Celgene Agrees to $55M Settlement in Price-Fixing Litigation
The drugmaker was accused of antitrust violations for allegedly interfering with development of generic versions of two of its drugs.
July 25, 2019 at 03:46 PM
4 minute read
The original version of this story was published on New Jersey Law Journal
Drugmaker Celgene has agreed to pay $55 million to settle a class action lawsuit accusing it of violating antitrust laws by interfering with the development of generic versions of two of its cancer drugs.
Plaintiffs in the class action, a group of labor unions and other end payers, moved Wednesday for preliminary approval of the settlement. The suit claimed Celgene repeatedly hiked the prices of its drugs Thalomid and Revlimid while pursuing an anti-competitive scheme against at least 11 makers of generic drugs. The settlement was reached after negotiations with mediator Jed Melnick of JAMS in New York.
Celgene charges up to $500 per capsule for the drugs, and has taken in $17.1 billion selling them from 2009 to 2013, the suit claimed.
Celgene, based in Summit, is in the midst of a deal to be acquired by Bristol-Myers Squibb. The acquisition prompted a suit in Delaware Chancery Court last March by a Celgene investor who claimed the deal undervalued the company and its cancer therapies that are in the development pipeline. The stockholder class action suit claimed that Bristol-Myers was “taking advantage” of a temporary decline in Celgene’s stock price to offer investors an estimated $102 in total value for each share they own in Celgene. Bristol-Myers’ headquarters are in New York City.
Celgene refuses to sell its product, citing an FDA-mandated distribution program called Risk Evaluation and Mitigation Strategies (REMS), which requires pharmacists and patients to enroll in the program before receiving the drugs.
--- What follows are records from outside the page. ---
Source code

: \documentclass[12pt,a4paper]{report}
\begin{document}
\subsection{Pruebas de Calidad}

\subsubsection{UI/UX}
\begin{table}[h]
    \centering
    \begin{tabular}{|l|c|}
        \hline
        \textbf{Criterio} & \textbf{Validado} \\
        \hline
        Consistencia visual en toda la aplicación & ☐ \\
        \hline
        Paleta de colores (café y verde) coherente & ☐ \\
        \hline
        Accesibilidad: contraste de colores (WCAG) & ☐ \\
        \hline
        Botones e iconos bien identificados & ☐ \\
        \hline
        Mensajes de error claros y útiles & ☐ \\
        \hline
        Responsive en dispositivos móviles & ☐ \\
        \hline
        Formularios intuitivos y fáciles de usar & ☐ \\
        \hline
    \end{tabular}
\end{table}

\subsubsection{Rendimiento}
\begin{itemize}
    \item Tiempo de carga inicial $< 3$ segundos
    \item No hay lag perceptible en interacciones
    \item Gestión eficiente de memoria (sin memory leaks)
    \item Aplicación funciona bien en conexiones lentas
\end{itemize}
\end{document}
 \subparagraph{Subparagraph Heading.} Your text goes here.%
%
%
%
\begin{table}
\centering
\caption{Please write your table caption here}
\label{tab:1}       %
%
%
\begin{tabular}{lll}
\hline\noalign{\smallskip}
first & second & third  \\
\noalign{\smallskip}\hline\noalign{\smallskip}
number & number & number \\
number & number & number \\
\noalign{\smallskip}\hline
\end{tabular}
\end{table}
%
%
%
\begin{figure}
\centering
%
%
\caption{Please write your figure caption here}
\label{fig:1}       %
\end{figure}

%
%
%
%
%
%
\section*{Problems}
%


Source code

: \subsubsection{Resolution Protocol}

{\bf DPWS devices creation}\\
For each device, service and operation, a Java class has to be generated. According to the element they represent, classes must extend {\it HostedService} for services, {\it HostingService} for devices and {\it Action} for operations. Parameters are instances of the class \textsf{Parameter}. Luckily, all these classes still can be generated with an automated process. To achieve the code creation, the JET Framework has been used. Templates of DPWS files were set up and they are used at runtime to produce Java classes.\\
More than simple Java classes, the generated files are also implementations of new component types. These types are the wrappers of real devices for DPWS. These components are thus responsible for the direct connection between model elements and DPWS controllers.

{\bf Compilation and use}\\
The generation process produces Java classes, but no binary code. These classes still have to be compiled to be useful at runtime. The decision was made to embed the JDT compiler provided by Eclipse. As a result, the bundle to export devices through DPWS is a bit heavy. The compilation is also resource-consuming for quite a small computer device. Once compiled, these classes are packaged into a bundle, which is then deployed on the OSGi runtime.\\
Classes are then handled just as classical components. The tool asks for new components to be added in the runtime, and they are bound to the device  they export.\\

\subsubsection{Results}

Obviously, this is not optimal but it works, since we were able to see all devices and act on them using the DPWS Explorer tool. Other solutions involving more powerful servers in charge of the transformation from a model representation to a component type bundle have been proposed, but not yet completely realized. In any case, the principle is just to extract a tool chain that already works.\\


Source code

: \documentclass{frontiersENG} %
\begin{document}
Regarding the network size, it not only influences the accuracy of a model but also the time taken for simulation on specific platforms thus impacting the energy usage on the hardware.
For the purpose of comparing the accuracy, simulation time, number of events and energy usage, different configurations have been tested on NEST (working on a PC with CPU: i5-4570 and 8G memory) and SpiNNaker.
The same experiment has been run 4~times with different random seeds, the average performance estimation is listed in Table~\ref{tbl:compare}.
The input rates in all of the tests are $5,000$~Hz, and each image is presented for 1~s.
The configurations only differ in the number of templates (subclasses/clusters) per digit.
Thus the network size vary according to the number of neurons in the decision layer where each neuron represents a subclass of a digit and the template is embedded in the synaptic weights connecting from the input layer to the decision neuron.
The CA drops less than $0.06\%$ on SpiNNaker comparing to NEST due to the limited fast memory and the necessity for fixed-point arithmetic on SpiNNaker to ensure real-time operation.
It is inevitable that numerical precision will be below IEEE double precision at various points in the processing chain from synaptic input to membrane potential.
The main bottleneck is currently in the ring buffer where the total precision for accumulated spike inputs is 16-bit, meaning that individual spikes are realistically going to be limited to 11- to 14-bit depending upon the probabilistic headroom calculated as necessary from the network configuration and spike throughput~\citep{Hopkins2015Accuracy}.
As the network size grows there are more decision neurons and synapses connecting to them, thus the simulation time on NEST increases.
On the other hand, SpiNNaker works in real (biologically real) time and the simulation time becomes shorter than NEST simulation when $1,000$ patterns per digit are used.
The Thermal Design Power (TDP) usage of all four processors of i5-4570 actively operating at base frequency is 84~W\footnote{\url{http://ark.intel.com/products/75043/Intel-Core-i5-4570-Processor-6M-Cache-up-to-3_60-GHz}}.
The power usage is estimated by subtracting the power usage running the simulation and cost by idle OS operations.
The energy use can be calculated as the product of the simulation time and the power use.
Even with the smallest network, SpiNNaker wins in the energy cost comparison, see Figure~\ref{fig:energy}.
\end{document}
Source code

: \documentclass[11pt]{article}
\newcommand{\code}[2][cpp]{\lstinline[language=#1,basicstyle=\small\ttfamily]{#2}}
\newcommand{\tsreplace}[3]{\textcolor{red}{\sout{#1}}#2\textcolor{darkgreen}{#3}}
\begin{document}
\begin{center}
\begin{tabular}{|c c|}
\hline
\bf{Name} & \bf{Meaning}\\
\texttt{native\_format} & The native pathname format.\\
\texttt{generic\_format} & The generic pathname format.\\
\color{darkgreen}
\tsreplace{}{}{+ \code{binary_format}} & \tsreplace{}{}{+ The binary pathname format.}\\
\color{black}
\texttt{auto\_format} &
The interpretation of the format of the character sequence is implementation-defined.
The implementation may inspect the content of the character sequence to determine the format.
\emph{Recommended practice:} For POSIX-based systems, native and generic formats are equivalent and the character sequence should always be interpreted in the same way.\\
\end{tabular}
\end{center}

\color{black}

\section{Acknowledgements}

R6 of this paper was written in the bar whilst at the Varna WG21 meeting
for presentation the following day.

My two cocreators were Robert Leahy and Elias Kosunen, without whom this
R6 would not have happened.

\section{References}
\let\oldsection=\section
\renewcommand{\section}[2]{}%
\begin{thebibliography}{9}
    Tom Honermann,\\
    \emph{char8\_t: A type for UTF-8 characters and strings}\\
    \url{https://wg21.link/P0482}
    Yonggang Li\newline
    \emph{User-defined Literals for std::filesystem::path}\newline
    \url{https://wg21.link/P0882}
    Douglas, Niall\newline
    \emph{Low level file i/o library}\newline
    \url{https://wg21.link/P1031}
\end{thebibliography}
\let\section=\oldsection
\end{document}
Thalomid is also known as thalidomide, which was developed in the 1950s as a treatment for morning sickness in pregnant women, but it was taken off the U.S. market in 1962 after it was found to cause severe birth defects. It was approved in 1998 as a treatment for leprosy, and more recently was used in conjunction with steroids to treat multiple myeloma. Revlimid is similar to Thalomid and is also used for myeloma. Approval in 1998 was contingent on participation in the REMS program to ensure pregnant women do not use the drugs.
The Thalomid and Revlimid litigation claimed Celgene violated the Clayton Act and Sherman Act, and raised various antitrust, unfair trade practices and unjust enrichment claims under the laws of several states. Plaintiffs alleged that Celgene listed in the Orange Book and sued to enforce patents that were invalid, refused to sell samples of Thalomid and Revlimid to permit development of generics, encouraged the Food and Drug Administration to reject generics’ applications based on sham safety concerns, and entered into anti-competitive settlement agreements with generic manufacturers. Generic equivalents of Thalomid and Revlimid were delayed for years due to the conduct of Celgene, the suit claimed.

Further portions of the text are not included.